__WHAT YOU HAVE TO DO__: Identify every line in the records below that contains the word "releases", and copy each of those lines.

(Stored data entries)
******************************

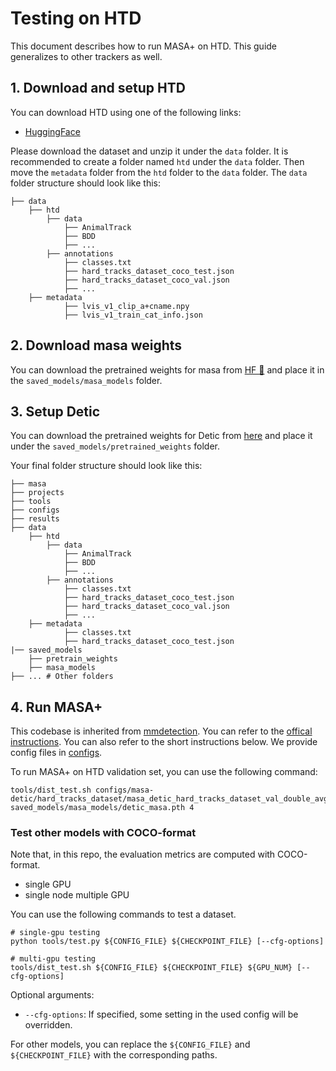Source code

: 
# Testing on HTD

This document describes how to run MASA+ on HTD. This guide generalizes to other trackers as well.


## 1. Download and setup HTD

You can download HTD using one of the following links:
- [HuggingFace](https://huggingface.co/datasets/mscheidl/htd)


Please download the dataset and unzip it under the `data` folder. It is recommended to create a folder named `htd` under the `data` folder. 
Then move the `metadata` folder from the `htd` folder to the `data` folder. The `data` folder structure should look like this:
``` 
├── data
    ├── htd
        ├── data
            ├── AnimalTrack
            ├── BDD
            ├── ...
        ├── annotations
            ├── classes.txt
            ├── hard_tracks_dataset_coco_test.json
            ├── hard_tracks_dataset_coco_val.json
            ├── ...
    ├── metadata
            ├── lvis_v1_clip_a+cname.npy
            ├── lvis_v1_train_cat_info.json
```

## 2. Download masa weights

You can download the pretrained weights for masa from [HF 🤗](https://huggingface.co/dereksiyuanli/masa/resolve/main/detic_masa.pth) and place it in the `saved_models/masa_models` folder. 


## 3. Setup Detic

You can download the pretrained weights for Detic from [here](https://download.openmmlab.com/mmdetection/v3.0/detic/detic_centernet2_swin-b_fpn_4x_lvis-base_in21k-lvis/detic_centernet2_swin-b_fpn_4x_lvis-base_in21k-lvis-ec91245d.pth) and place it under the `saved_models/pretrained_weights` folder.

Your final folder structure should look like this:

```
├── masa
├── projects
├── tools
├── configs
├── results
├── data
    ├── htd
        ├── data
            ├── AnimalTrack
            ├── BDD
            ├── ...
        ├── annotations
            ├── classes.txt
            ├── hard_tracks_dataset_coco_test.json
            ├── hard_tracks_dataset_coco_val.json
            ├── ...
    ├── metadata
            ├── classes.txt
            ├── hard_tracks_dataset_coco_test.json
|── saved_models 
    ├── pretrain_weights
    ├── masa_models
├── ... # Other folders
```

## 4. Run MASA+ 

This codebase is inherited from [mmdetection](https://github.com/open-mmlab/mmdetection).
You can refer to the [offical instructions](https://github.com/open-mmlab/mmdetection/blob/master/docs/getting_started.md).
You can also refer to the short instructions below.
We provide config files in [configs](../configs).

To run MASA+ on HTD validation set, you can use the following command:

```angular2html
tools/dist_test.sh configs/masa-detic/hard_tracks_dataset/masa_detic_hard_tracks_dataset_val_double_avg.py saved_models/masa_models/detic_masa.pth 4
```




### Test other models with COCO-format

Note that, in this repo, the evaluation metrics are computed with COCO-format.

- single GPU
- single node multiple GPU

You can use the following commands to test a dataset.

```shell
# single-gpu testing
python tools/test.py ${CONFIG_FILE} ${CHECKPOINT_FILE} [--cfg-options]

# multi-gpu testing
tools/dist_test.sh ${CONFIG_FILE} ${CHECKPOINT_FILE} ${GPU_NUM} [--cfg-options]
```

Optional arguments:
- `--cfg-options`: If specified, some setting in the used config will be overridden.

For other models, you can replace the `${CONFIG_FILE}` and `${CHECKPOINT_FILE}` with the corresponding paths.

******************************

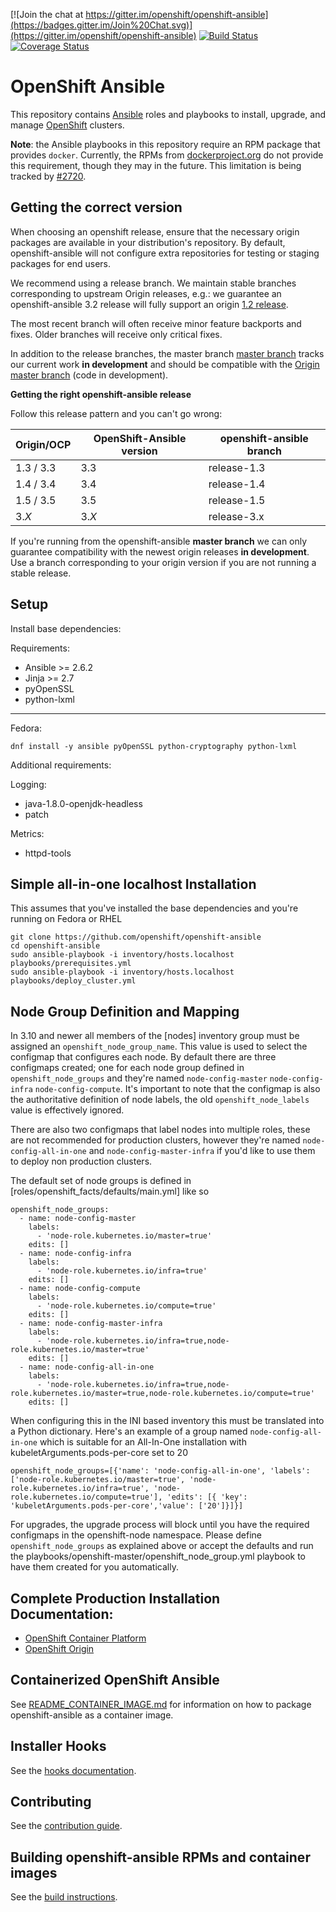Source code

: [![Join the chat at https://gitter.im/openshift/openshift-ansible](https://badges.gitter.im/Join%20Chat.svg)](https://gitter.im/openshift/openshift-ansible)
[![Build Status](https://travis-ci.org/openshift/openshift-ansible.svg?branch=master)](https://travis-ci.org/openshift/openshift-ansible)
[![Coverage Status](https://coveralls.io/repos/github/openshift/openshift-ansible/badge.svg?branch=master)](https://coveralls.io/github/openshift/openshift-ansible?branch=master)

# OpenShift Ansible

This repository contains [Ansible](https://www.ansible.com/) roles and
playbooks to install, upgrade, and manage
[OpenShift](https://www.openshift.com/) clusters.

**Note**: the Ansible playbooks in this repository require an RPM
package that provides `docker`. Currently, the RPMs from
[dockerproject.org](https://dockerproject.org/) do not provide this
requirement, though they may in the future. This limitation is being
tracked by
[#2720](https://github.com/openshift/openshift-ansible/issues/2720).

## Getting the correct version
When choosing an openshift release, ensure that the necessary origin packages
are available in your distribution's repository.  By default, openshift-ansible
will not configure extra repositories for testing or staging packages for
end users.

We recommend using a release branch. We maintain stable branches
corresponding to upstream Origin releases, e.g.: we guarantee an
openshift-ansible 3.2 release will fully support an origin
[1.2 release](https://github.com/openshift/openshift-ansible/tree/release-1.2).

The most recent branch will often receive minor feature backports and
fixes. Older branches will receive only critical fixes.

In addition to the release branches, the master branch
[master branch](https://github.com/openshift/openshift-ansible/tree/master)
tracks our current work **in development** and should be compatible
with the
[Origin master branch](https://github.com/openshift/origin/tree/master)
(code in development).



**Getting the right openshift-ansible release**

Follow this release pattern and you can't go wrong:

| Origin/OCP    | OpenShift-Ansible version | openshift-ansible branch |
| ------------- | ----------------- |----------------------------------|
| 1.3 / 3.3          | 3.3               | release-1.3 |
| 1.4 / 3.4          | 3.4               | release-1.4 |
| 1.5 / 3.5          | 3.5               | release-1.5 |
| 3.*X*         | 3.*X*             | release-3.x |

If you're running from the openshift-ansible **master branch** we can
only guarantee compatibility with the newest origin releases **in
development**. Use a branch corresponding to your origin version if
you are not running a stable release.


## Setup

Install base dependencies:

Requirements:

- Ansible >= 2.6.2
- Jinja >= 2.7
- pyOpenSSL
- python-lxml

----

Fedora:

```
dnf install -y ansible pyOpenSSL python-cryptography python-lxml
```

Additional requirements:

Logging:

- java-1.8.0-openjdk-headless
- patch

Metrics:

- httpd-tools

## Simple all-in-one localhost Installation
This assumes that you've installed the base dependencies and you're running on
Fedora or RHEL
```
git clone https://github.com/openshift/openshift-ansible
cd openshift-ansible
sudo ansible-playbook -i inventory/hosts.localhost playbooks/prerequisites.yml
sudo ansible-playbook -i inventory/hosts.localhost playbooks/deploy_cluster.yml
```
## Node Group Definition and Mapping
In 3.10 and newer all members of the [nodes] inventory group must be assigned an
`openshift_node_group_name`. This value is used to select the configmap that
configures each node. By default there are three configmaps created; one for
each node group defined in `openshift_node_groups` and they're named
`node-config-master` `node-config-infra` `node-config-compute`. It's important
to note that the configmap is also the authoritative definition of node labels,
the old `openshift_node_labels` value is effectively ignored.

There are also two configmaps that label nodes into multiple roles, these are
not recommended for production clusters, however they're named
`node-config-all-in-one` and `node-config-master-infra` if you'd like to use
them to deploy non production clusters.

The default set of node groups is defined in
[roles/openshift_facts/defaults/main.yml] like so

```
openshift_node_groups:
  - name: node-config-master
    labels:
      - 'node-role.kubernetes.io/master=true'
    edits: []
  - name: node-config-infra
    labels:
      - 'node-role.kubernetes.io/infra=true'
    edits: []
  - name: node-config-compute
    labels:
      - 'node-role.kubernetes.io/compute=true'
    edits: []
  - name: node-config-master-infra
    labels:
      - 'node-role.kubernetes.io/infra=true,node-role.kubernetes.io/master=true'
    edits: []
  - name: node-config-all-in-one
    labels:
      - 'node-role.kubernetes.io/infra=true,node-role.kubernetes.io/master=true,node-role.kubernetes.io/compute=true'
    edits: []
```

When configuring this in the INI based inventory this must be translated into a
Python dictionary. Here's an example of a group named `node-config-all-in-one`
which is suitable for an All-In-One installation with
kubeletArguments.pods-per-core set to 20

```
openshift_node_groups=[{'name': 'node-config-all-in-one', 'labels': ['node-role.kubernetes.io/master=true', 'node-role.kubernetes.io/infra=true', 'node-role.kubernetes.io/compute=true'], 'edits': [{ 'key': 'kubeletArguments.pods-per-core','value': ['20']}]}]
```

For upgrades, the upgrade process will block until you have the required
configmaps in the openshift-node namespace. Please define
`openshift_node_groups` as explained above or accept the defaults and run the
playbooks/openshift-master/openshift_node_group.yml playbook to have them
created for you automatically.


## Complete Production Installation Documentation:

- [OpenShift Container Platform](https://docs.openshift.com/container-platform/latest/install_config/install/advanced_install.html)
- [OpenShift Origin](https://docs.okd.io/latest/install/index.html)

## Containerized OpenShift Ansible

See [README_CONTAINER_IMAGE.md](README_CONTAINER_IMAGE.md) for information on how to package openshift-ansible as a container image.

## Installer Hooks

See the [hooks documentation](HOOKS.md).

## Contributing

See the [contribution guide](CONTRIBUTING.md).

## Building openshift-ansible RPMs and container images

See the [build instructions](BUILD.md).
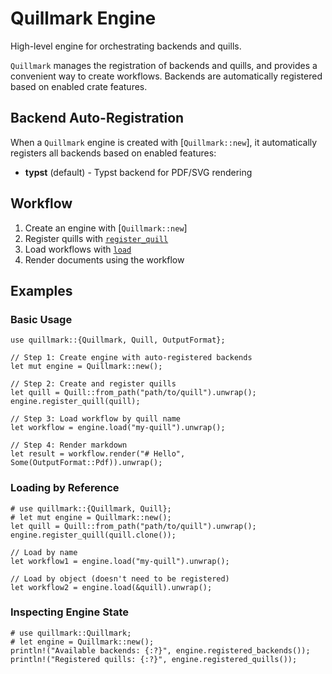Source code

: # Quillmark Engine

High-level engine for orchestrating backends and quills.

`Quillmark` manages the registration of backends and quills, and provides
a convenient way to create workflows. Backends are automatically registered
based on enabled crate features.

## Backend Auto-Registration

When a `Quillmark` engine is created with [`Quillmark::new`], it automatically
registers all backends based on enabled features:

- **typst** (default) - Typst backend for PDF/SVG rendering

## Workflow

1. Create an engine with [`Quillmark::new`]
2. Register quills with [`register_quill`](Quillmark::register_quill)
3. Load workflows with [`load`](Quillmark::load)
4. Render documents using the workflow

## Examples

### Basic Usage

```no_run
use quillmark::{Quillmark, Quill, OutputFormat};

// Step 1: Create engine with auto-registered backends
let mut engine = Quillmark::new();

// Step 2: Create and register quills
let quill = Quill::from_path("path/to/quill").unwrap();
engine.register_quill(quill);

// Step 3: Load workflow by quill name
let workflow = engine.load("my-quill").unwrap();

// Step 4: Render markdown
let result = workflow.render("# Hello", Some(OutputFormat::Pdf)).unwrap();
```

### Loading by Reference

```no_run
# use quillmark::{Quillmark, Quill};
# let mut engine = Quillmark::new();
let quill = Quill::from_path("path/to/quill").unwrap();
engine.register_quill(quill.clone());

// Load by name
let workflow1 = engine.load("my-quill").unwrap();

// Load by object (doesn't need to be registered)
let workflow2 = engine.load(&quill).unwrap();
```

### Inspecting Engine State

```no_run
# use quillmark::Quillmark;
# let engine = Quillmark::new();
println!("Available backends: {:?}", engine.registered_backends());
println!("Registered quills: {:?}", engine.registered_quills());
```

******************************

__RESPONSE FOR THIS EXERCISE__:
corresponding to upstream Origin releases, e.g.: we guarantee an
only guarantee compatibility with the newest origin releases **in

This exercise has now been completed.